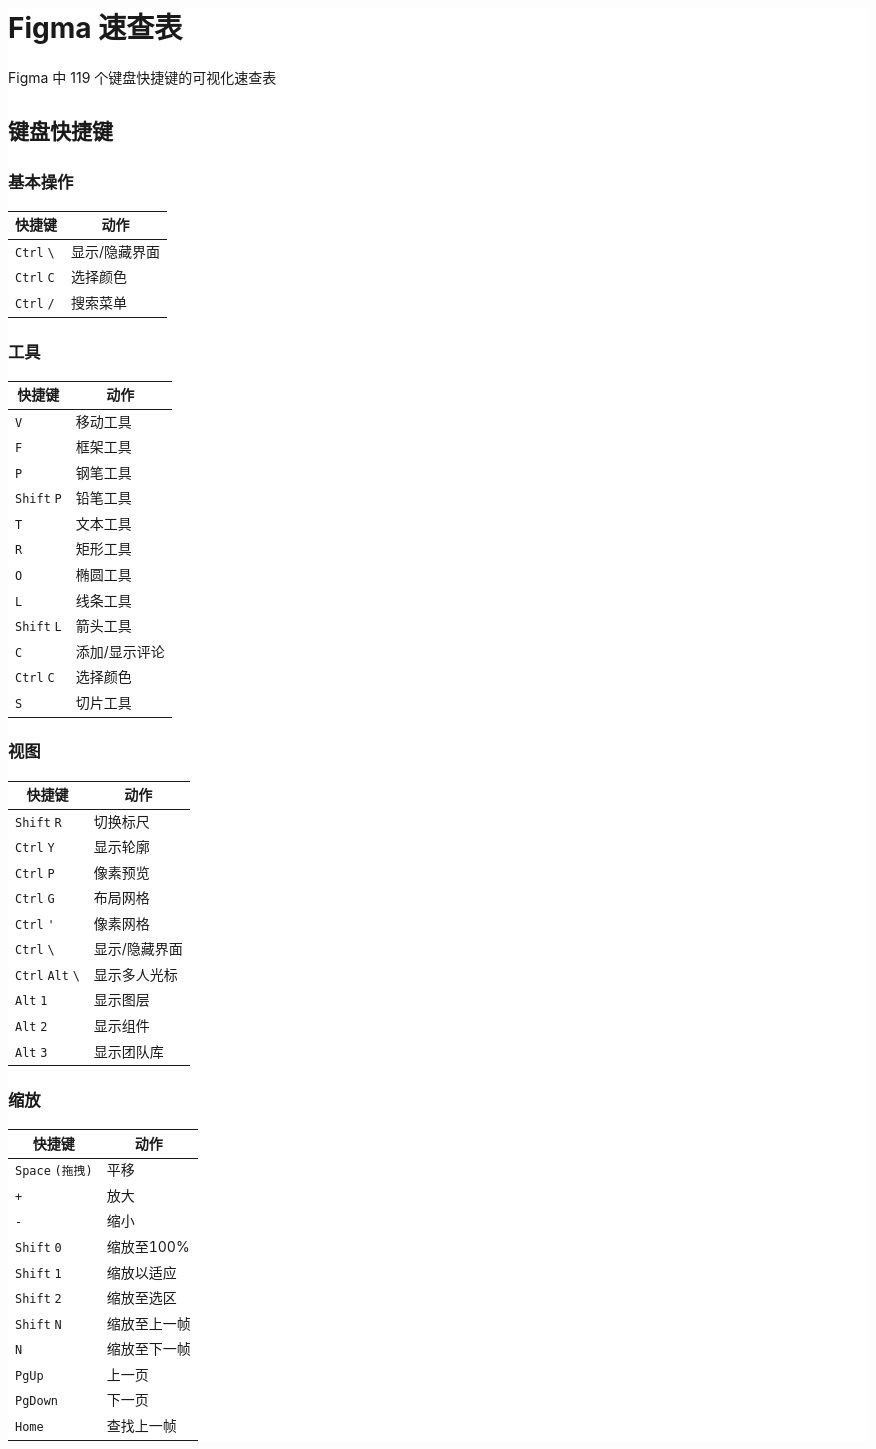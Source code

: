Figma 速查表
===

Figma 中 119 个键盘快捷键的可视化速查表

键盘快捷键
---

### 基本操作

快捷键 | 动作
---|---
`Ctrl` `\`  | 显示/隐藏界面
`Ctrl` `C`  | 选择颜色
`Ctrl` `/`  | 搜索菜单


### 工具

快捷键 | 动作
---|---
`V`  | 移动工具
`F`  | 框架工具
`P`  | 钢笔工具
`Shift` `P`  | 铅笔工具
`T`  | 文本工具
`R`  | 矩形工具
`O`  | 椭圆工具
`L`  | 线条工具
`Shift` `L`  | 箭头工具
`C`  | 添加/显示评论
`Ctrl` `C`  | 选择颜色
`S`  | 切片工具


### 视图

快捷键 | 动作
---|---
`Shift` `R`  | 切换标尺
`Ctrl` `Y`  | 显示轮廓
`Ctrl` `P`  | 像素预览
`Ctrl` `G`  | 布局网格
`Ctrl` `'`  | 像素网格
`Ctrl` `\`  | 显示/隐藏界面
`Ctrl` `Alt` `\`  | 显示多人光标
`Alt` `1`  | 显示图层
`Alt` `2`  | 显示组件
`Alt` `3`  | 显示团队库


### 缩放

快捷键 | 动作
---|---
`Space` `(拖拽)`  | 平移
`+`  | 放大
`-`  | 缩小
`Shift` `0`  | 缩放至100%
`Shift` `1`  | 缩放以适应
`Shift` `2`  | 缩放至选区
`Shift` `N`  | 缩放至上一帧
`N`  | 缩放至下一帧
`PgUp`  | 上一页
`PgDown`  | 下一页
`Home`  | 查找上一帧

==

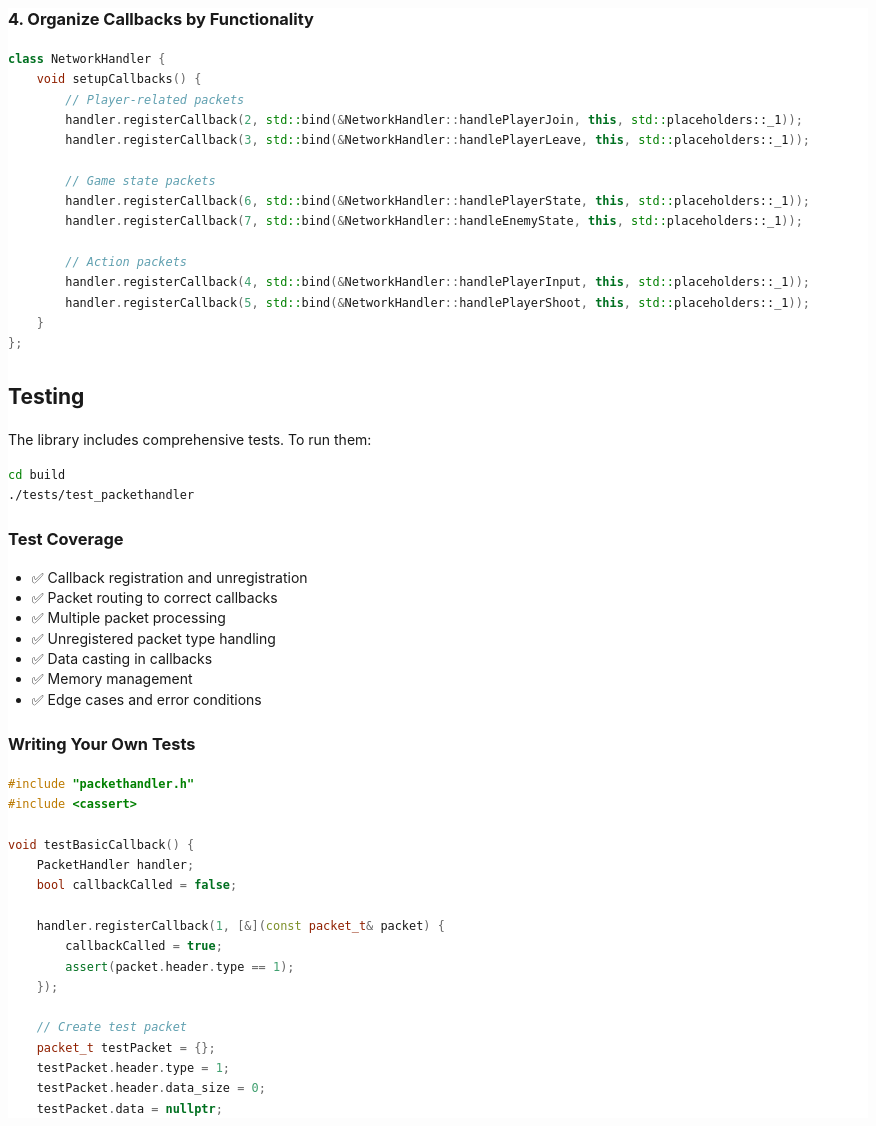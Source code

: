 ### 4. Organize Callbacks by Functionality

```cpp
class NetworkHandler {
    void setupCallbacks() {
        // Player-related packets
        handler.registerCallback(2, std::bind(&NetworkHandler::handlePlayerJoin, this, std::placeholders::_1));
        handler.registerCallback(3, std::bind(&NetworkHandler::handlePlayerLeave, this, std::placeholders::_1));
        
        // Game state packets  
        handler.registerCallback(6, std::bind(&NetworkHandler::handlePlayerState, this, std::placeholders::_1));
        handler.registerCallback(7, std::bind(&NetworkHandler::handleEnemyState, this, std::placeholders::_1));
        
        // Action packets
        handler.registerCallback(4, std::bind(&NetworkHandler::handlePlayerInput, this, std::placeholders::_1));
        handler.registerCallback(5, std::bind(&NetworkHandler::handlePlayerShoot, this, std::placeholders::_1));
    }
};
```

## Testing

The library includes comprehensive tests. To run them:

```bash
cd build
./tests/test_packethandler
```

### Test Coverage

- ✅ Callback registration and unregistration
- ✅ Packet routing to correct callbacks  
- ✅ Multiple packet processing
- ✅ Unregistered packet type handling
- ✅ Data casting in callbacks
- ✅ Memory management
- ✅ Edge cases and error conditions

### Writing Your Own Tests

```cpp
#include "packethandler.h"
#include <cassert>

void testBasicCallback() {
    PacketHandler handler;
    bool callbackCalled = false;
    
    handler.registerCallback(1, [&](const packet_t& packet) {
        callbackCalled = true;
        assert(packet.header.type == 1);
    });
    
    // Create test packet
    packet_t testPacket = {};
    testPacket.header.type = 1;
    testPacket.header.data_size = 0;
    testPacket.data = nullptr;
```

## TASK DESCRIPTION
Some lines in the material contain "Figma". Show all of them.

## ANSWER SECTION
:Figma 速查表
Figma 中 119 个键盘快捷键的可视化速查表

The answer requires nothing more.